This past weekend I had an experience that I'd like to share with you. It's a lesson in how our assumptions can lead to unintended consequences, and how to undo them when they occur.
I had a command running that would check a directory to see if there were any old files in it. Rather than delete those old files I instead opted to use gvfs-trash
to move them to the trash on my Linux system (there are other options like gio
and trash-cli
that will do the same.
This script was set up as such:
#!/bin/bash
# Need trailing slash for links
TARGET=/path/to/directory
DAYS=120
DELETE_DAYS=180
cd $TARGET
echo "Checking for files older than $DAYS days..."
find . -type f -ctime +$DAYS -exec stat -c "%n %y" {} \; | sort
echo "Deleting files older than $DELETE_DAYS days..."
find . -type f -ctime +$DELETE_DAYS -print -exec gvfs-trash {} \; | sort
Now some of you might already be groaning with seeing code like this, and can guess what happened. Now that I've seen what can fail in this code I also see it too, but for those who haven't experienced how this can fail I can elaborate on how this particular script failed me, and denote the disastrous consequences that followed.
This script ran perfectly fine for many months. Each time it would cd
to the target directory, run the find command, and then let me know what it was about to delete. Sometimes I would go into that directory and touch the files to keep it from moving those files to the trash. Life was good.
The path that this script looks at is located on a NFS mount. It's actually a Western Digital MyBook connected via USB to a Synology NAS. The location is under /mnt/usbshare
, and the directory under TARGET is a link to that particular directory (in my home directory).
The details aren't quite as important in this scenario. What is important is the question "what happens when /mnt/usbshare
isn't available.
That becomes a more interesting issue. Since the mount for /mnt/usbshare
wasn't connected the cd
command fails. So the current working directory (cwd) is not set to the location that I was expecting it to be set. Instead the current working directory is set by other means.
In this case it was my home directory.
In some languages a command failing will cause the whole script to abort. An unhandled exception in Python will abort the script. In a bash
script a command like cd
failing just returns a non-zero result. If you're not checking for that result then it just gets discarded. The script continues on unabated.
I hope that sound you're making is the sound of enlightenment, because I got a rather large dose of it this past Saturday.
The rest of the script not only checked all of the files that were older than $DAYS
, it also began running gvfs-trash
on any file that hadn't been touched in over 180 days.
The system it's been running on has files that are most assuredly more than 180 days old. Files like my ssh keys, my gpg keys, git repos that haven't been touched in a while, pictures, gnome configuration files, etc. etc.
How I noticed what was happening was because I couldn't ssh into the system. My authorized_keys
file was now in .local/share/Trash
.
How I knew things were going into the trash was because I ran ps
and noticed that gvfs-trash
was still running.
How I freaked out when I realized that all my ssh keys (save for three) were now in the trash.
the find .
command had dutifully run in the current working directory, which was my home directory, and had proceeded to trash almost one million files (336GB of files altogether).

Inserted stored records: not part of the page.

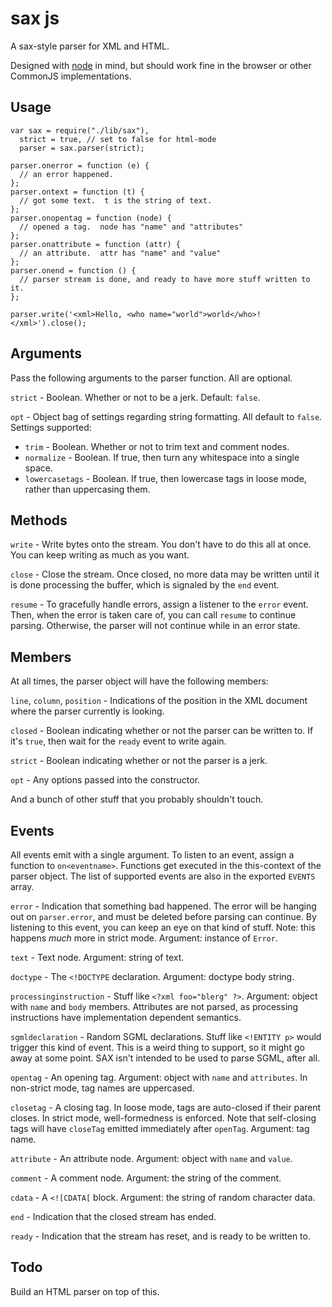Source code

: # sax js

A sax-style parser for XML and HTML.

Designed with [node](http://nodejs.org/) in mind, but should work fine in the
browser or other CommonJS implementations.

## Usage

    var sax = require("./lib/sax"),
      strict = true, // set to false for html-mode
      parser = sax.parser(strict);
    
    parser.onerror = function (e) {
      // an error happened. 
    };
    parser.ontext = function (t) {
      // got some text.  t is the string of text.
    };
    parser.onopentag = function (node) {
      // opened a tag.  node has "name" and "attributes"
    };
    parser.onattribute = function (attr) {
      // an attribute.  attr has "name" and "value"
    };
    parser.onend = function () {
      // parser stream is done, and ready to have more stuff written to it.
    };
    
    parser.write('<xml>Hello, <who name="world">world</who>!</xml>').close();

## Arguments

Pass the following arguments to the parser function.  All are optional.

`strict` - Boolean. Whether or not to be a jerk. Default: `false`.

`opt` - Object bag of settings regarding string formatting.  All default to `false`.
Settings supported:

* `trim` - Boolean. Whether or not to trim text and comment nodes.
* `normalize` - Boolean. If true, then turn any whitespace into a single space.
* `lowercasetags` - Boolean. If true, then lowercase tags in loose mode, rather
  than uppercasing them.

## Methods

`write` - Write bytes onto the stream. You don't have to do this all at once. You
can keep writing as much as you want.

`close` - Close the stream. Once closed, no more data may be written until it is
done processing the buffer, which is signaled by the `end` event.

`resume` - To gracefully handle errors, assign a listener to the `error` event. Then,
when the error is taken care of, you can call `resume` to continue parsing.  Otherwise,
the parser will not continue while in an error state.

## Members

At all times, the parser object will have the following members:

`line`, `column`, `position` - Indications of the position in the XML document where
the parser currently is looking.

`closed` - Boolean indicating whether or not the parser can be written to.  If it's 
`true`, then wait for the `ready` event to write again.

`strict` - Boolean indicating whether or not the parser is a jerk.

`opt` - Any options passed into the constructor.

And a bunch of other stuff that you probably shouldn't touch.

## Events

All events emit with a single argument. To listen to an event, assign a function to
`on<eventname>`. Functions get executed in the this-context of the parser object.
The list of supported events are also in the exported `EVENTS` array.

`error` - Indication that something bad happened. The error will be hanging out on
`parser.error`, and must be deleted before parsing can continue. By listening to
this event, you can keep an eye on that kind of stuff. Note: this happens *much*
more in strict mode. Argument: instance of `Error`.

`text` - Text node. Argument: string of text.

`doctype` - The `<!DOCTYPE` declaration. Argument: doctype body string.

`processinginstruction` - Stuff like `<?xml foo="blerg" ?>`. Argument: object with
`name` and `body` members. Attributes are not parsed, as processing instructions
have implementation dependent semantics.

`sgmldeclaration` - Random SGML declarations.  Stuff like `<!ENTITY p>` would trigger
this kind of event.  This is a weird thing to support, so it might go away at some
point.  SAX isn't intended to be used to parse SGML, after all.

`opentag` - An opening tag. Argument: object with `name` and `attributes`. In
non-strict mode, tag names are uppercased.

`closetag` - A closing tag. In loose mode, tags are auto-closed if their parent
closes. In strict mode, well-formedness is enforced.  Note that self-closing tags
will have `closeTag` emitted immediately after `openTag`.  Argument: tag name.

`attribute` - An attribute node.  Argument: object with `name` and `value`.

`comment` - A comment node.  Argument: the string of the comment.

`cdata` - A `<![CDATA[` block.  Argument: the string of random character data.

`end` - Indication that the closed stream has ended.

`ready` - Indication that the stream has reset, and is ready to be written to.

## Todo

Build an HTML parser on top of this.

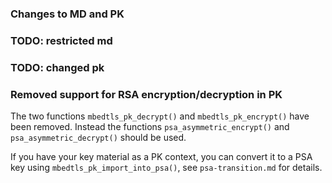 ### Changes to MD and PK

### TODO: restricted md

### TODO: changed pk

### Removed support for RSA encryption/decryption in PK

The two functions `mbedtls_pk_decrypt()` and `mbedtls_pk_encrypt()` have been
removed. Instead the functions `psa_asymmetric_encrypt()` and
`psa_asymmetric_decrypt()` should be used.

If you have your key material as a PK context, you can convert it to a PSA key
using `mbedtls_pk_import_into_psa()`, see `psa-transition.md` for details.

Luckily GNOME doesn't automatically start purging files when the trash gets to a certain size, or I would have been restoring from backup. Also GNOME has a relatively easy way to figure out where a file came from. The only problem I had was one of scale, and an issue getting anything GNOME-related working because the configuration files for GNOME were now all in the trash.
There's a command-line program called trash-cli that is a godsend. It's a command-line tool to work with the GNOME trash can. It'll move files there, empty the trash, and restore files. Unfortunately the restore process believes that you'll only be restoring from a trash directory that is in the hundreds max. It never actually got to the point where I could restore anything using the stock system.
Fortunately it was written in Python so I was able to adapt it to allow me to short-circuit the user interface and just restore the files as it encountered them.
My Saturday was spent babysitting this process, ensuring that it worked, and checking the status of the backup restore that I was doing with duplicity at the same time.
On Sunday morning I checked the status. It had finished, and after bringing up Nautilus I was able to mop up the remaining files that hadn't been automatically restored.
So far things appear to be working.
The moral of the story is don't use relative paths (.
, ..
, etc. ) for commands like find, especially if they're doing actions like deleting or moving files. Chances are they'll work most of the time, but when they don't work is when you'll be in big trouble.
To quote Jerry Pournelle of Chaos Manor: "I do these silly things so you don't have to".